IDEFICS: support inputs embeds (#34043)

* support embeds * use cache from config * style... * fix tests after rebase
2024-10-16 09:25:26 +02:00
parent 9d6998c759
commit d087165db0
7 changed files with 100 additions and 18 deletions
--- a/tests/test_modeling_common.py
+++ b/tests/test_modeling_common.py
@@ -3000,8 +3000,11 @@ class ModelTesterMixin:

    def test_inputs_embeds_matches_input_ids_with_generate(self):
        config, inputs_dict = self.model_tester.prepare_config_and_inputs_for_common()
-        for model_class in self.all_generative_model_classes:
-            if model_class.__name__ not in get_values(MODEL_FOR_CAUSAL_LM_MAPPING_NAMES):
+        for model_class in self.all_model_classes:
+            if model_class.__name__ not in [
+                *get_values(MODEL_FOR_CAUSAL_LM_MAPPING_NAMES),
+                *get_values(MODEL_FOR_VISION_2_SEQ_MAPPING_NAMES),
+            ]:
                continue
            model = model_class(config)
            model.to(torch_device)
@@ -3018,6 +3021,13 @@ class ModelTesterMixin:
            inputs = copy.deepcopy(self._prepare_for_class(inputs_dict, model_class))
            pad_token_id = config.pad_token_id if config.pad_token_id is not None else 1

+            # VLMs can't generate with embeds and pixels at the same time.
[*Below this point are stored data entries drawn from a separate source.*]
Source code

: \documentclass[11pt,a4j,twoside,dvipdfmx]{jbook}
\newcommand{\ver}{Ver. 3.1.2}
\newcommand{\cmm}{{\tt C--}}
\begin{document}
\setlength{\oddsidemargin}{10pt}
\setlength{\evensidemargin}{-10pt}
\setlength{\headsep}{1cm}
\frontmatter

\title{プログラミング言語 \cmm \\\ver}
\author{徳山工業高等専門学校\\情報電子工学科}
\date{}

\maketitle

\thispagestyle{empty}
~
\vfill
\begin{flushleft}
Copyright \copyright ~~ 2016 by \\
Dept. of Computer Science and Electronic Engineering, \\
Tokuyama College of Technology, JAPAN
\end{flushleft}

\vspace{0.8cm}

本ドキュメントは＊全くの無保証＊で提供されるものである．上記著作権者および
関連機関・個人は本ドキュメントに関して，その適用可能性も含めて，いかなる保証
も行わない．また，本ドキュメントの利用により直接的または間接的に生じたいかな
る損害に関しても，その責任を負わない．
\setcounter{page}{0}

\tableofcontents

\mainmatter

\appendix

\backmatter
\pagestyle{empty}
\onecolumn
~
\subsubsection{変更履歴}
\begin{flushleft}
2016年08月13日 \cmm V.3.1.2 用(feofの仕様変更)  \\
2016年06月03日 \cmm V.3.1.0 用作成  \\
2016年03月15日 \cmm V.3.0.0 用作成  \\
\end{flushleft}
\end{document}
We expect the user to pass merged
+            # embeds already
+            if model_class.__name__ in get_values(MODEL_FOR_VISION_2_SEQ_MAPPING_NAMES):
+                inputs.pop("pixel_values", None)
+                inputs.pop("pixel_values_videos", None)
+                inputs.pop("pixel_values_images", None)
+
            wte = model.get_input_embeddings()
            if not self.is_encoder_decoder:
                input_ids = inputs["input_ids"]